Stability Enhancement Of A Dimeric Her2-Specific Affibody Molecule Through Sortase A-Catalyzed Head-To-Tail Cyclization

Natural backbone-cyclized proteins have an increased thermostability and resistance towards proteases, characteristics that have sparked interest in head-to-tail cyclization as a method to stability-enhance proteins used in diagnostics and therapeutic applications, for example. In this proof-of principle study, we have produced and investigated a head-to-tail cyclized and HER2-specific Z(HER2:342) Affibody dimer. The sortase A-mediated cyclization reaction is highly efficient (>95%) under optimized conditions, and renders a cyclic Z(HER3:342)-dimer with an apparent melting temperature, T-m, of 68 degrees C, which is 3 degrees C higher than that of its linear counterpart. Circular dichroism spectra of the linear and cyclic dimers looked very similar in the far-UV range, both before and after thermal unfolding to 90 degrees C, which suggests that cyclization does not negatively impact the helicity or folding of the cyclic protein. The cyclic dimer had an apparent sub-nanomolar affinity (K-d similar to 750 pM) to the HER2-receptor, which is a similar to 150-fold reduction in affinity relative to the linear dimer (K-d similar to 5 pM), but the anti-HER2 Affibody dimer remained a high-affinity binder even after cyclization. No apparent difference in proteolytic stability was detected in an endopeptidase degradation assay for the cyclic and linear dimers.
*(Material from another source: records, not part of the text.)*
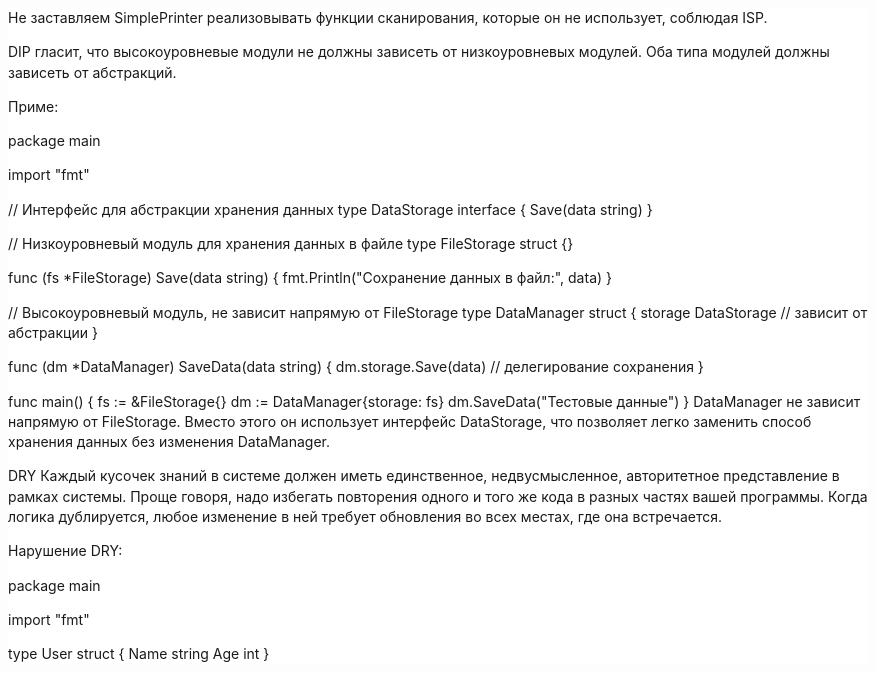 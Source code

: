 Не заставляем SimplePrinter реализовывать функции сканирования, которые он не использует, соблюдая ISP.

DIP гласит, что высокоуровневые модули не должны зависеть от низкоуровневых модулей. Оба типа модулей должны зависеть от
абстракций.

Приме:

package main

import "fmt"

// Интерфейс для абстракции хранения данных
type DataStorage interface {
Save(data string)
}

// Низкоуровневый модуль для хранения данных в файле
type FileStorage struct {}

func (fs *FileStorage) Save(data string) {
fmt.Println("Сохранение данных в файл:", data)
}

// Высокоуровневый модуль, не зависит напрямую от FileStorage
type DataManager struct {
storage DataStorage // зависит от абстракции
}

func (dm *DataManager) SaveData(data string) {
dm.storage.Save(data) // делегирование сохранения
}

func main() {
fs := &FileStorage{}
dm := DataManager{storage: fs}
dm.SaveData("Тестовые данные")
}
DataManager не зависит напрямую от FileStorage. Вместо этого он использует интерфейс DataStorage, что позволяет легко
заменить способ хранения данных без изменения DataManager.

DRY
Каждый кусочек знаний в системе должен иметь единственное, недвусмысленное, авторитетное представление в рамках системы.
Проще говоря, надо избегать повторения одного и того же кода в разных частях вашей программы. Когда логика дублируется,
любое изменение в ней требует обновления во всех местах, где она встречается.

Нарушение DRY:

package main

import "fmt"

type User struct {
Name string
Age int
}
In contrast, in an exopeptidase degradation assay, the linear dimer was shown to be completely degraded after 5 min, while the cyclic dimer showed no detectable degradation even after 60 min. We further demonstrate that a site-specifically DyLight 594-labeled cyclic dimer shows specific binding to HER2-overexpressing cells. Taken together, the results presented here demonstrate that head-to-tail cyclization can be an effective strategy to increase the stability of an Affibody dimer.